Activity: Print all the data that follows exactly, images excluded.

Data records:
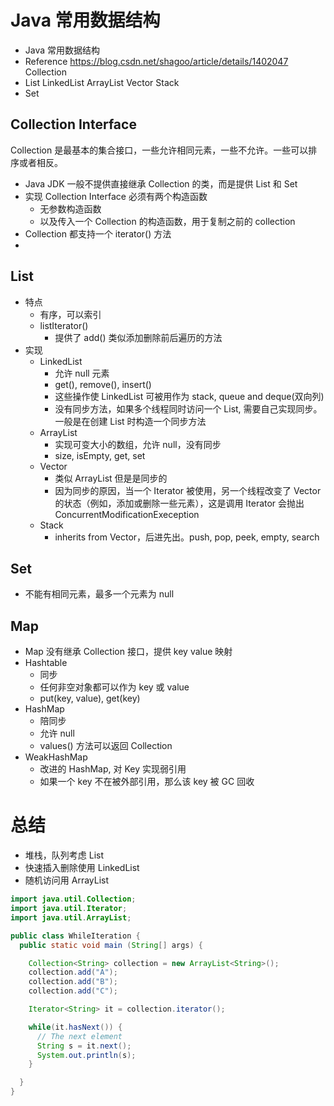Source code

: # Java 常用数据结构
- Java 常用数据结构
- Reference
  https://blog.csdn.net/shagoo/article/details/1402047
Collection
- List
    LinkedList
    ArrayList
    Vector
      Stack
- Set

## Collection Interface
  Collection 是最基本的集合接口，一些允许相同元素，一些不允许。一些可以排序或者相反。
  - Java JDK 一般不提供直接继承 Collection 的类，而是提供 List 和 Set
  - 实现 Collection Interface 必须有两个构造函数
    - 无参数构造函数
    - 以及传入一个 Collection 的构造函数，用于复制之前的 collection
  - Collection 都支持一个 iterator() 方法
  -
## List
  - 特点
    - 有序，可以索引
    - listIterator()
      - 提供了 add() 类似添加删除前后遍历的方法
  - 实现
    - LinkedList
      - 允许 null 元素
      - get(), remove(), insert()
      - 这些操作使 LinkedList 可被用作为 stack, queue and deque(双向列)
      - 没有同步方法，如果多个线程同时访问一个 List, 需要自己实现同步。一般是在创建 List 时构造一个同步方法
    - ArrayList
      - 实现可变大小的数组，允许 null，没有同步
      - size, isEmpty, get, set
    - Vector
      - 类似 ArrayList 但是是同步的
      - 因为同步的原因，当一个 Iterator 被使用，另一个线程改变了 Vector 的状态（例如，添加或删除一些元素），这是调用 Iterator 会抛出 ConcurrentModificationExeception
    - Stack
      - inherits from Vector，后进先出。push, pop, peek, empty, search

## Set
 - 不能有相同元素，最多一个元素为 null


## Map
  - Map 没有继承 Collection 接口，提供 key value 映射
  - Hashtable
    - 同步
    - 任何非空对象都可以作为 key 或 value
    - put(key, value), get(key)
  - HashMap
    - 陪同步
    - 允许 null
    - values() 方法可以返回 Collection
  - WeakHashMap
    - 改进的 HashMap, 对 Key 实现弱引用
    - 如果一个 key 不在被外部引用，那么该 key 被 GC 回收

# 总结
  - 堆栈，队列考虑 List
  - 快速插入删除使用 LinkedList
  - 随机访问用 ArrayList



```java
import java.util.Collection;
import java.util.Iterator;
import java.util.ArrayList;

public class WhileIteration {
  public static void main (String[] args) {

    Collection<String> collection = new ArrayList<String>();
    collection.add("A");
    collection.add("B");
    collection.add("C");

    Iterator<String> it = collection.iterator();

    while(it.hasNext()) {
      // The next element
      String s = it.next();
      System.out.println(s);
    }

  }
}
```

Reply to the task:
Source code

: # Java 常用数据结构
- Java 常用数据结构
- Reference
  https://blog.csdn.net/shagoo/article/details/1402047
Collection
- List
    LinkedList
    ArrayList
    Vector
      Stack
- Set

## Collection Interface
  Collection 是最基本的集合接口，一些允许相同元素，一些不允许。一些可以排序或者相反。
  - Java JDK 一般不提供直接继承 Collection 的类，而是提供 List 和 Set
  - 实现 Collection Interface 必须有两个构造函数
    - 无参数构造函数
    - 以及传入一个 Collection 的构造函数，用于复制之前的 collection
  - Collection 都支持一个 iterator() 方法
  -
## List
  - 特点
    - 有序，可以索引
    - listIterator()
      - 提供了 add() 类似添加删除前后遍历的方法
  - 实现
    - LinkedList
      - 允许 null 元素
      - get(), remove(), insert()
      - 这些操作使 LinkedList 可被用作为 stack, queue and deque(双向列)
      - 没有同步方法，如果多个线程同时访问一个 List, 需要自己实现同步。一般是在创建 List 时构造一个同步方法
    - ArrayList
      - 实现可变大小的数组，允许 null，没有同步
      - size, isEmpty, get, set
    - Vector
      - 类似 ArrayList 但是是同步的
      - 因为同步的原因，当一个 Iterator 被使用，另一个线程改变了 Vector 的状态（例如，添加或删除一些元素），这是调用 Iterator 会抛出 ConcurrentModificationExeception
    - Stack
      - inherits from Vector，后进先出。push, pop, peek, empty, search

## Set
 - 不能有相同元素，最多一个元素为 null


## Map
  - Map 没有继承 Collection 接口，提供 key value 映射
  - Hashtable
    - 同步
    - 任何非空对象都可以作为 key 或 value
    - put(key, value), get(key)
  - HashMap
    - 陪同步
    - 允许 null
    - values() 方法可以返回 Collection
  - WeakHashMap
    - 改进的 HashMap, 对 Key 实现弱引用
    - 如果一个 key 不在被外部引用，那么该 key 被 GC 回收

# 总结
  - 堆栈，队列考虑 List
  - 快速插入删除使用 LinkedList
  - 随机访问用 ArrayList



```java
import java.util.Collection;
import java.util.Iterator;
import java.util.ArrayList;

public class WhileIteration {
  public static void main (String[] args) {

    Collection<String> collection = new ArrayList<String>();
    collection.add("A");
    collection.add("B");
    collection.add("C");

    Iterator<String> it = collection.iterator();

    while(it.hasNext()) {
      // The next element
      String s = it.next();
      System.out.println(s);
    }

  }
}
```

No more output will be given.